Exercise aim |
Using the data that follows, output only the lines from the line with "[First Project-Getting Started" up to and including the line with "## How to run all unit tests", exactly, leaving pictures aside.

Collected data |
━━━━━━━━━━━━━━━━━━━━━━━━━━━━━━

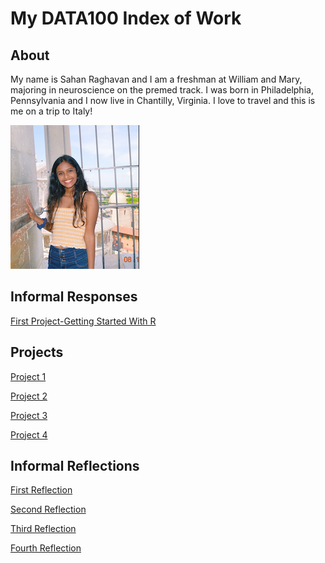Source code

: # My DATA100 Index of Work

## About

My name is Sahan Raghavan and I am a freshman at William and Mary, majoring in neuroscience on the premed track. I was born in Philadelphia, Pennsylvania and I now live in Chantilly, Virginia. I love to travel and this is me on a trip to Italy!

![](Picofself.png)

## Informal Responses

[First Project-Getting Started With R](GettingStartedWithR.md)

## Projects

[Project 1](Martiniqueproj.md)

[Project 2](project2.md)

[Project 3](proj3.md)

[Project 4](project4.md)

## Informal Reflections

[First Reflection](firstreflection.md)

[Second Reflection](Reflection2.md)

[Third Reflection](reflection3.md)

[Fourth Reflection](Reflection4.md)
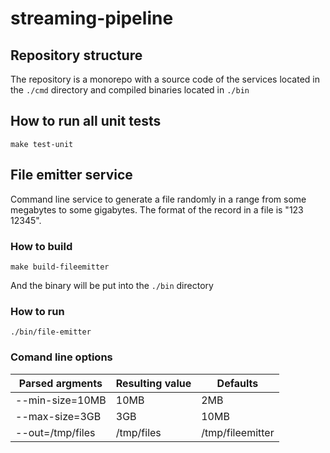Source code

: # streaming-pipeline

## Repository structure
The repository is a monorepo with a source code of the services located in the `./cmd` directory and compiled binaries located in `./bin`

## How to run all unit tests
`make test-unit`

## File emitter service
Command line service to generate a file randomly in a range from some megabytes to some gigabytes. The format of the record in a file is "123 12345".

### How to build
`make build-fileemitter`

And the binary will be put into the `./bin` directory

### How to run
`./bin/file-emitter`

### Comand line options
| Parsed argments | Resulting value | Defaults         |
| -----------     | -----------     |----------        |
| --min-size=10MB | 10MB            | 2MB              |
| --max-size=3GB  | 3GB             | 10MB             |
| --out=/tmp/files| /tmp/files      | /tmp/fileemitter |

━━━━━━━━━━━━━━━━━━━━━━━━━━━━━━

Result for this exercise |
[First Project-Getting Started With R](GettingStartedWithR.md)

## Projects

[Project 1](Martiniqueproj.md)

[Project 2](project2.md)

[Project 3](proj3.md)

[Project 4](project4.md)

## Informal Reflections

[First Reflection](firstreflection.md)

[Second Reflection](Reflection2.md)

[Third Reflection](reflection3.md)

[Fourth Reflection](Reflection4.md)
Source code

: # streaming-pipeline

## Repository structure
The repository is a monorepo with a source code of the services located in the `./cmd` directory and compiled binaries located in `./bin`

## How to run all unit tests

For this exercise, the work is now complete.